I went to a movie this afternoon with some of the best friends that I have. Being with them and enjoying their company made the afternoon all worth it. (The movie? Not so much so, unfortunately.) Anyway, half way through the movie it hit me – this was the first theater movie that I had been to since Regina had been gone. The last time I went to a movie was with Regina and another good friend to see Hunger Games a few months ago. I couldn’t shake the idea the rest of this movie. The last time… The first time… If it had been a better movie, maybe I would have been able to shake the idea but, the movie being what it was, I kept thinking over and over – ‘another first time without Regina.’

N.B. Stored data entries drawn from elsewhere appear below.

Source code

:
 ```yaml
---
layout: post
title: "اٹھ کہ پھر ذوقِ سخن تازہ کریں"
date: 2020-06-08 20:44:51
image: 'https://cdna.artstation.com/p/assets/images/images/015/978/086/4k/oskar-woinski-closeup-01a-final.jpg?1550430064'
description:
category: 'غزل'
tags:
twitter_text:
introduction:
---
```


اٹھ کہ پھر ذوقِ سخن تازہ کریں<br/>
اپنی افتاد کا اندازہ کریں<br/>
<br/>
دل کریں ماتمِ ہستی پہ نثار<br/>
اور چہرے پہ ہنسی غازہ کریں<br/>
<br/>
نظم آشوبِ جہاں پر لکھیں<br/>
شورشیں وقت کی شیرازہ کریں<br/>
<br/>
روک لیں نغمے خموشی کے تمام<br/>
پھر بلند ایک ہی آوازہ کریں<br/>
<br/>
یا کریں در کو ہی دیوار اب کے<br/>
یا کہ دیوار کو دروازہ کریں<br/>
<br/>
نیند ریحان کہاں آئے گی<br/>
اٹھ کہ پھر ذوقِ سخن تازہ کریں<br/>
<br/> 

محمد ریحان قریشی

‘First time for a car inspection.’ ’First time for a shopping trip.’ ’First time for a doctor visit.’ ’First trip to the mall.’ ’First day of work.’ ’First semi-annual Geico bill.’ ’First time to Vinny’s.’ ’First time to be going to dinner with friends.’ ’First time to get a haircut.’ ’First time to speak before an audience.’ ’First time to get coffee at Starbucks.’ ’First time to water the plants.’ ’First time to fill a prescription.’ ’First time to answer the question – how is your wife?’ ’First time to get an Amazon order on the porch.’ ’First time to sit through a power outage at the house.’ ’First time to go to a book store.’ ’First time to flip the calendar to next month in the kitchen.’ ’First time to have a repairman come over to the house.’ ’First time to play my video game in my war room.’ ’First time to change the light bulb in the bathroom night light.’ ’First time to purchase a jug of Tide Free & Gentle at the store.’
Get the idea? This happens all of the time to me. Sometimes when it happens it is only an afterthought. Other times it happens – like today at the movie – and it is overwhelming. (Thank goodness it was dark in the theater.) I am sure that as time goes on these incidents will become less frequent but I am thinking that – in their infrequency – they may become more profound. It is inescapable – these ‘first times.’

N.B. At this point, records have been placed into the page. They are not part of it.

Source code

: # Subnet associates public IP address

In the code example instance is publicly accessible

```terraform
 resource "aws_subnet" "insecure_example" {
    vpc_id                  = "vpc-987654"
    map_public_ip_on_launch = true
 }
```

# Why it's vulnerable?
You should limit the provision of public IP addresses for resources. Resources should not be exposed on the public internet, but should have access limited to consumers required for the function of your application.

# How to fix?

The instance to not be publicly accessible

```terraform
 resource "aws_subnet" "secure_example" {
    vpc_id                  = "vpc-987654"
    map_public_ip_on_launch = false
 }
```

So, I guess it is now who and what I am. I will never know when one of these little flash bombs will go off in front of me. And I will never know how I will respond, either.
The bigger issue – will these bangs prevent me from going out? Being out? Taking a chance? I sure hope not but it amazes me (I am pretty level-headed right now so I think I can analyze this) just how flash bang these ‘first time’ events are – here and there and high and low and fast and slow and night and day.
It is thin ice – keeping my head about me. It is draining.